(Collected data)

_ _ _ _

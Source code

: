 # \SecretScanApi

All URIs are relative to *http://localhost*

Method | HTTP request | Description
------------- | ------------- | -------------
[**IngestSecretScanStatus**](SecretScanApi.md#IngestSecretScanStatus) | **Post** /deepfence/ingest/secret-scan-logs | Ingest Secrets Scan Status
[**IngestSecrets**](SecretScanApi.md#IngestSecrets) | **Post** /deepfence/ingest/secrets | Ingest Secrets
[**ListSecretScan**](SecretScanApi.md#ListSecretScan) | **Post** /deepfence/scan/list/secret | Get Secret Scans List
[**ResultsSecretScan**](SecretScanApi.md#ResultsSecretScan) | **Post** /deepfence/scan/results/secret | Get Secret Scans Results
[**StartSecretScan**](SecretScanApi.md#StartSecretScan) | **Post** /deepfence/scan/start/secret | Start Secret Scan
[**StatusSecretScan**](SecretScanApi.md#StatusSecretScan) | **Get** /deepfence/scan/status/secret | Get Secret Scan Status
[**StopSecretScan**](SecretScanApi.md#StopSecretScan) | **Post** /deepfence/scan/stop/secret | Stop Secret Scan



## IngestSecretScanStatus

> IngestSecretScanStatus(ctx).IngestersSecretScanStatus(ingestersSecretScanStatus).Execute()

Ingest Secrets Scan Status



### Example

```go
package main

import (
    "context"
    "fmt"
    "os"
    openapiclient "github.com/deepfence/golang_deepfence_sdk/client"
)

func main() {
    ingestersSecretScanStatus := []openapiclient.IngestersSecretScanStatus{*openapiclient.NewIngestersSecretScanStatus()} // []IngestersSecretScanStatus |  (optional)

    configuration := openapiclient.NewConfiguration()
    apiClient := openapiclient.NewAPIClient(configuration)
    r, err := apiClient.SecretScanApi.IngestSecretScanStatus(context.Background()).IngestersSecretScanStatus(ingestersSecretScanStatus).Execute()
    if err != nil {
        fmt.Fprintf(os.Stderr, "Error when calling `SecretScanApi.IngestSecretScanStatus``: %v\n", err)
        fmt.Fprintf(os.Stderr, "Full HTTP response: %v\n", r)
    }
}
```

_ _ _ _

▸ INSTRUCTIONS TO FOLLOW
Report the number of lines in the entries that hold the word "Execute". Nothing else is wanted.

▸ FINISHED TASK
2